What this task involves: There is one span to output from the data below: the lines starting at the line with "the table's structure" and ending at the line with "Copy the dirs". Output it exactly, ends included, nothing more.

***** Extracted material

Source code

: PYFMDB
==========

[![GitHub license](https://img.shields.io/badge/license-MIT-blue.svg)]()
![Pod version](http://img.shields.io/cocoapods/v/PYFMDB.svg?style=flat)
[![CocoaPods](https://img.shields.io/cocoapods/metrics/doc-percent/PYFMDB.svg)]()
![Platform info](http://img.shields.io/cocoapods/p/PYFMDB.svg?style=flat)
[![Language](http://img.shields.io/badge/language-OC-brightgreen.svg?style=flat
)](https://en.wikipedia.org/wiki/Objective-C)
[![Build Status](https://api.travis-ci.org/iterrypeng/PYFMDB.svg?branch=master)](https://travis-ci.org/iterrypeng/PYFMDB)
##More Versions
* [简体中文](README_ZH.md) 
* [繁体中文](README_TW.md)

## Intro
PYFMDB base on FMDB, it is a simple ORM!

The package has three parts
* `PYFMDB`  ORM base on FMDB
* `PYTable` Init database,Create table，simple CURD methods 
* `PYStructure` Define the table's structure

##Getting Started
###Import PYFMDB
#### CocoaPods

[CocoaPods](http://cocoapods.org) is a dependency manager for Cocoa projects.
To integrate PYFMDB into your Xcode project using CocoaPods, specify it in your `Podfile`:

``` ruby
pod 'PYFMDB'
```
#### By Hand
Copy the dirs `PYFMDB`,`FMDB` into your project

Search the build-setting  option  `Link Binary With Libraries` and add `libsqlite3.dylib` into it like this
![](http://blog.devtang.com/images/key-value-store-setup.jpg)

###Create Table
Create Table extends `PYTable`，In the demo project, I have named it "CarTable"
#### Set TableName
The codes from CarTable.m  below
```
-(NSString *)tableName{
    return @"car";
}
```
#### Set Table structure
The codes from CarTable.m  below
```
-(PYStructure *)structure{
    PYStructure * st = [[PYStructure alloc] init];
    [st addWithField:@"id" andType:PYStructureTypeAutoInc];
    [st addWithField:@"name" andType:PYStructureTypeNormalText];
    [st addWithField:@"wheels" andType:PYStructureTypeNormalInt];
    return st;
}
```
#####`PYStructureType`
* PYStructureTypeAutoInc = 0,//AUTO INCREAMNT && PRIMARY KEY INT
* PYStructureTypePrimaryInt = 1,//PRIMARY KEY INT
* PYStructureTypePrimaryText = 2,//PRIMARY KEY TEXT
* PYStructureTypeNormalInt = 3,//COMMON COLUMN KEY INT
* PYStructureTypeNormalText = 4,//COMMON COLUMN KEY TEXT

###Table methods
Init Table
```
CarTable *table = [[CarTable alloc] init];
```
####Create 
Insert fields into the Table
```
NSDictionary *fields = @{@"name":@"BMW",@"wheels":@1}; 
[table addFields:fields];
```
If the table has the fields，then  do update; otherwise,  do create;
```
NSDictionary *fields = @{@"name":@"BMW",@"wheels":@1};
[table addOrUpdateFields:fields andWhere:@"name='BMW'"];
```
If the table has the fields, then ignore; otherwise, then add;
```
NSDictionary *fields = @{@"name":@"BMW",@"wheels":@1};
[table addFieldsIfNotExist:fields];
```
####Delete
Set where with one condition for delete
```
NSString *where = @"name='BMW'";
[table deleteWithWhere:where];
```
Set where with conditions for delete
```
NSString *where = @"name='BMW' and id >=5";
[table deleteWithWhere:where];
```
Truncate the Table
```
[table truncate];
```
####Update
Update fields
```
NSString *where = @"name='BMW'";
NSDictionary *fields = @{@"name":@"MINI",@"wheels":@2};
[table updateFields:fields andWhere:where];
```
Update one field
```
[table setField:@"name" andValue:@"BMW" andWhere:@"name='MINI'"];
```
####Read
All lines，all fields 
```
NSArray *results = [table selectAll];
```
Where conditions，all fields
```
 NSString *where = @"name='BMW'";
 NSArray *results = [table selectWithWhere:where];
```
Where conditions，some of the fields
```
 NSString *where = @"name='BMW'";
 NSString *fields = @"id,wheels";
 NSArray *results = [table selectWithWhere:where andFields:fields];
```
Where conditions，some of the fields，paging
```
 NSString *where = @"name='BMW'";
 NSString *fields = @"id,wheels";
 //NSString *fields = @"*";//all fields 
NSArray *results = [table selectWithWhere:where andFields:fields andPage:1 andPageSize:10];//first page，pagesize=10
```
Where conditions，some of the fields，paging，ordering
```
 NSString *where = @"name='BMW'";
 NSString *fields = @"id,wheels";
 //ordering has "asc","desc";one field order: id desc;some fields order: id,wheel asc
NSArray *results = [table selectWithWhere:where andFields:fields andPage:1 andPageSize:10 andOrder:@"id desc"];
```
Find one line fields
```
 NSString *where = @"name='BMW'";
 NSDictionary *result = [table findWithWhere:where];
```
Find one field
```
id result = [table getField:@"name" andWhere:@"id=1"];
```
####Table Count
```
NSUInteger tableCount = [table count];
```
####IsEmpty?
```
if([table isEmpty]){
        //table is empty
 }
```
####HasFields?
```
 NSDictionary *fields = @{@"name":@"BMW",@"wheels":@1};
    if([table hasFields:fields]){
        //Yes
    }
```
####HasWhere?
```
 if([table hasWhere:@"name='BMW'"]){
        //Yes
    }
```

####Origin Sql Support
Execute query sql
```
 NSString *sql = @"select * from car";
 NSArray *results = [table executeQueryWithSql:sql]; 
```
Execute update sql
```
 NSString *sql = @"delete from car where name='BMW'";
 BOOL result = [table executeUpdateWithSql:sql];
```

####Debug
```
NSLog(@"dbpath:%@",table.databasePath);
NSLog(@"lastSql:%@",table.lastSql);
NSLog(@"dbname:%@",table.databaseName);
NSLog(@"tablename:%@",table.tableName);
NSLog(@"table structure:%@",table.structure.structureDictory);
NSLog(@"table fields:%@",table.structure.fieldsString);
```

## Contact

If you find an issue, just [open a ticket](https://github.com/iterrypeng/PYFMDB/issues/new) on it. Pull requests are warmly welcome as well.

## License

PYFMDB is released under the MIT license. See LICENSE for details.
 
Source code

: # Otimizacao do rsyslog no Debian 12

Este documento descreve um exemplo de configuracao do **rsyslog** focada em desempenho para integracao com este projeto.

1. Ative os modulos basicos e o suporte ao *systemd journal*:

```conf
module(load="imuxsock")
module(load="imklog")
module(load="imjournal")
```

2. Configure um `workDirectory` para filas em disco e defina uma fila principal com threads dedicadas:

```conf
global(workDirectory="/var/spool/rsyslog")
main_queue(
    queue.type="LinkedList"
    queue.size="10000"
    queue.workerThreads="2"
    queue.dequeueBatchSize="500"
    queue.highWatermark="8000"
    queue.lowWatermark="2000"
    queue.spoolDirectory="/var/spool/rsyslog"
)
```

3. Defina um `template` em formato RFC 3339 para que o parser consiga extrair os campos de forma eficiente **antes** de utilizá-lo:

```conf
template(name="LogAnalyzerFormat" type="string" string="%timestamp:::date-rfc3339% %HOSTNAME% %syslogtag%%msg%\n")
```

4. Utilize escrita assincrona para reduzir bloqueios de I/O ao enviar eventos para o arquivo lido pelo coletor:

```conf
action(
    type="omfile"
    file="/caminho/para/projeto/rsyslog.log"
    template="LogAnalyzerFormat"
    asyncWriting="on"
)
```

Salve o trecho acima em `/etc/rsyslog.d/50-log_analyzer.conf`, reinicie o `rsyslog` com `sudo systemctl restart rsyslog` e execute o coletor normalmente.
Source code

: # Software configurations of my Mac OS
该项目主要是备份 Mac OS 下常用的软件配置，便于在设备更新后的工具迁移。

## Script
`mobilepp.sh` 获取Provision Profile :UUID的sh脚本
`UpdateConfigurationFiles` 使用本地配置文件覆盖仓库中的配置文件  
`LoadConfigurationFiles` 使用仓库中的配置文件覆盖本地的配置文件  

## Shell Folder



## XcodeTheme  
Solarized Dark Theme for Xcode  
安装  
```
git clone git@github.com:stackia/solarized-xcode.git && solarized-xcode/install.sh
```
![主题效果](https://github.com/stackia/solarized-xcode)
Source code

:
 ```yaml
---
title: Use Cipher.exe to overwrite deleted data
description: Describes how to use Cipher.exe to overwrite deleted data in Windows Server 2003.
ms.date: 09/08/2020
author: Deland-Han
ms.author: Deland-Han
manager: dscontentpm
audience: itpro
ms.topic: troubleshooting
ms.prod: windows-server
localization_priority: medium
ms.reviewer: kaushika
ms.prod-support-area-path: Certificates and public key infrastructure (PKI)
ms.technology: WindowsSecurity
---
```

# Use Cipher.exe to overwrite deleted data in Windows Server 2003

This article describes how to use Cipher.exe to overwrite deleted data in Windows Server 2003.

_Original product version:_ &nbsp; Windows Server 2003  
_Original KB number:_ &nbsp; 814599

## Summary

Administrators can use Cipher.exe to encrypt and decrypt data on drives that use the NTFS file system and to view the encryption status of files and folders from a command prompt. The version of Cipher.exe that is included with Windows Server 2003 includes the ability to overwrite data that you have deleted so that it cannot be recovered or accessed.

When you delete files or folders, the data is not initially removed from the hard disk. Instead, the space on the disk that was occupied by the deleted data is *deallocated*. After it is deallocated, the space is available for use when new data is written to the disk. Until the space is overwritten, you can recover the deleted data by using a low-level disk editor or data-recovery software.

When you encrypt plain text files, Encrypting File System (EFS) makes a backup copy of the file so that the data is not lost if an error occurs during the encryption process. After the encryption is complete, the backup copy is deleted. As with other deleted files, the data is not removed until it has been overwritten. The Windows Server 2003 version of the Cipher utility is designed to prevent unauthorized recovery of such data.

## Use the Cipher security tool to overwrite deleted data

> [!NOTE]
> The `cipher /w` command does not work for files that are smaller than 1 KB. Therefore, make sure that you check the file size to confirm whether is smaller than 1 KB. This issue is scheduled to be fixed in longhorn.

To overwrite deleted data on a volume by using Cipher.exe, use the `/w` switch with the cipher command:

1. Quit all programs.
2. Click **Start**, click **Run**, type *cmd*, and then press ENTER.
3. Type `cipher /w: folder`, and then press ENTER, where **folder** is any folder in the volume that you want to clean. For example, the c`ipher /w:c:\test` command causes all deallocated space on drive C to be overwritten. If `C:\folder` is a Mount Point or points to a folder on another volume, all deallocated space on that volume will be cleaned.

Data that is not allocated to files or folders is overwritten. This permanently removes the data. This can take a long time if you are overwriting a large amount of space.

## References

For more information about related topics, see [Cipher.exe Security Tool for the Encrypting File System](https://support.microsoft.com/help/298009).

**********

Response for this exercise:
* `PYStructure` Define the table's structure

##Getting Started
###Import PYFMDB
#### CocoaPods

[CocoaPods](http://cocoapods.org) is a dependency manager for Cocoa projects.
To integrate PYFMDB into your Xcode project using CocoaPods, specify it in your `Podfile`:

``` ruby
pod 'PYFMDB'
```
#### By Hand
Copy the dirs `PYFMDB`,`FMDB` into your project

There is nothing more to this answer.